The world did not move; it did not spin or heave or make any form of explicit movement. Time blended into each other, slid into each other perfectly like perfectly crafted wood, and a simple scene was playing behind my eyes.
* * *
It was dark.
“Hold on, let me get the light for you.” Light exploded all around me as the Relationship Keeper lifted up a small wooden plank of wood that covered an open space in the shed’s wall. The hole in the wall opened up the shed to a world of light. Outside looked dry and the trees unhealthy, and yet, the sun shone down in a piercing, unforgiving fashion.
“Come here, child. I will show you my work.” Rose stepped forward, her eyes being directed to a tiered shelf that hosted so many plants it seemed as if the shed had extended itself to fit its residence, rather than the number of plants fitting the size of the shed.
“What are these, Momma?”
“These are relationships, child. That is my job. I am the guardian of the relationships of human beings.”
“There are many different kinds, aren’t there, Momma?”

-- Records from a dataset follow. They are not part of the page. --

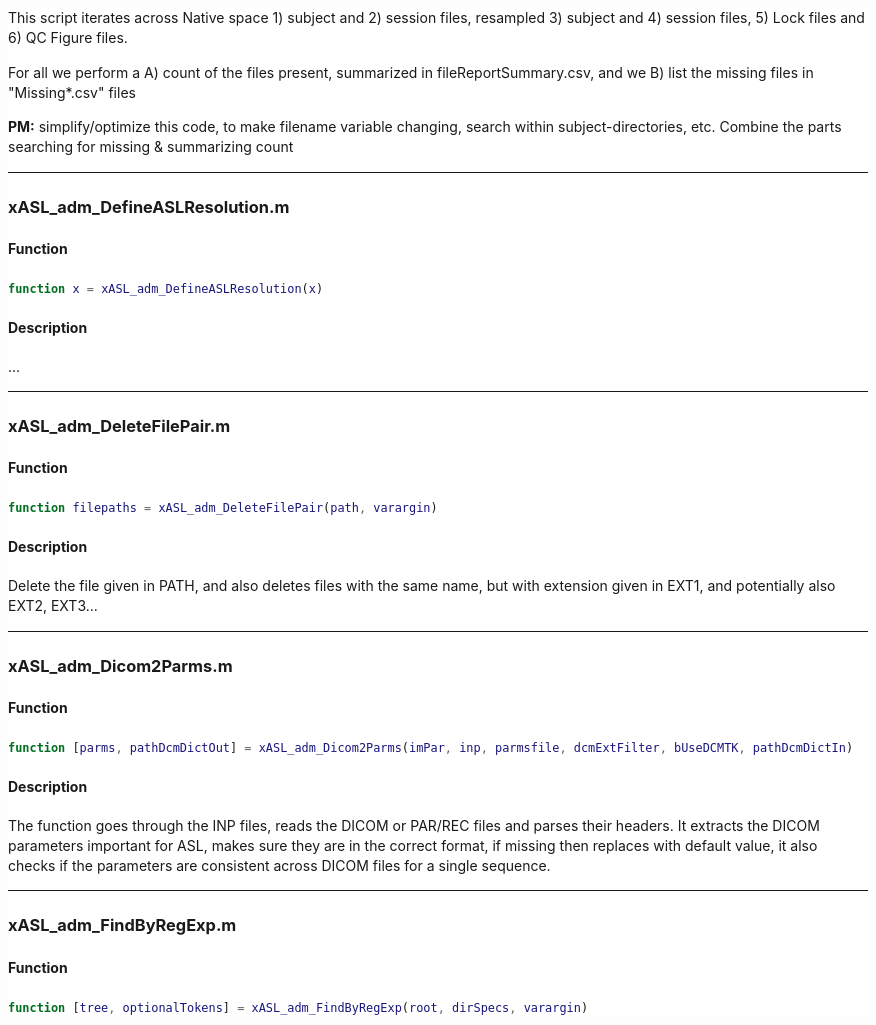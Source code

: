 This script iterates across Native space 1) subject and 2) session files, resampled 3) subject and 4) session files, 5) Lock files and 6) QC Figure files.

For all we perform a A) count of the files present, summarized in fileReportSummary.csv, and we B) list the missing files in
"Missing\*.csv" files

**PM:** simplify/optimize this code, to make filename variable changing, search within subject-directories, etc. Combine the parts searching for missing & summarizing count

----
### xASL_adm_DefineASLResolution.m

#### Function
```matlab
function x = xASL_adm_DefineASLResolution(x)
```

#### Description
...

----
### xASL_adm_DeleteFilePair.m

#### Function
```matlab
function filepaths = xASL_adm_DeleteFilePair(path, varargin)
```

#### Description
Delete the file given in PATH, and also deletes files with the same name, but with extension given in EXT1, and potentially also EXT2, EXT3... 

----
### xASL_adm_Dicom2Parms.m

#### Function
```matlab
function [parms, pathDcmDictOut] = xASL_adm_Dicom2Parms(imPar, inp, parmsfile, dcmExtFilter, bUseDCMTK, pathDcmDictIn)
```

#### Description
The function goes through the INP files, reads the DICOM or PAR/REC files and parses their headers.
It extracts the DICOM parameters important for ASL, makes sure they are in the correct format, if missing then replaces with default value, it also checks if the parameters are consistent across DICOM files for a single sequence.

----
### xASL_adm_FindByRegExp.m

#### Function
```matlab
function [tree, optionalTokens] = xASL_adm_FindByRegExp(root, dirSpecs, varargin)
```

“Yes, for there are many different kinds of relationships. Some healthy-” She lightly touched a tree that was sprouting bright pink flowers and giving off a delicious aroma. “-and some not.” She nodded to a tree that had branches riddled with thorns, a tree that had a base that was being choked with weeds, and a tree that drooped perilously, its leaves a dusty gray.
“That one moved, Momma.”
“Yes, child. The trees are not the relationship themselves, but merely the essence of them. They are a physical representation of a nonphysical entity. You may not be able to understand that now, but you will some day. In other words, as relationships are built, grown, and as they die or are forgotten, these little ones will reflect the journey – much like a human heart.”
“How come this one is dying?”
“Well, it is not our job to keep them from dying, child. It is only our job to protect them from the others of this world who wish to destroy all relationships. It is the human being’s job to keep the relationship alive. You see, the more times they connect with the relationship, the more the relationship grows. The more memories that are stored in the tree, the more it is feed, the more it blossoms. And yet, if there are no memories to be fed, then the plant will die. Of course, there are some relationships that simply live off of past memories, and that alone will keep the relationship alive. That is up to the human being, though, on how often they connect with those memories and the power of those emotions they feel when they connect.”
* * *
“Were you happy there, Rose? Do you wish to go back?”
“I was happy to be with Momma… but I’m happy to be with you, too, Papa.”
“You know… that you will one day leave me, don’t you? Your mother said that she would come back for me.”
Rose looked to me with blank, searching eyes.
“Yes, she will come back when it’s my time to become the Relationship Keeper and protect the trees. But Papa, I will never really leave you… like Momma said, as long as the connection is kept – either in thought or in person – then the relationship will never die. So… so, we won’t ever be truly apart from each other.”
The words of the small, emotionless child pieced me and while a warm sensation something like comfort filled my chest, my eyes filled with tears and they stung as they crept out of my eyes and down my cheeks.
“Our time together is too short,” I thought darkly, recalling the Relationship Keeper’s words to treasure her daughter as my own and yet know that she is only on loan to me. And yet, pushing aside the darkness and bitterness that existed within my heart, I looked at Rose, put my trust and hope in the person in the extendable shed who watched over the hearts of human beings. Taking her small hand once more, I was grateful for the time graciously given to me, and reaffirmed my promise to protect her, treasure her, and love her until she went back home.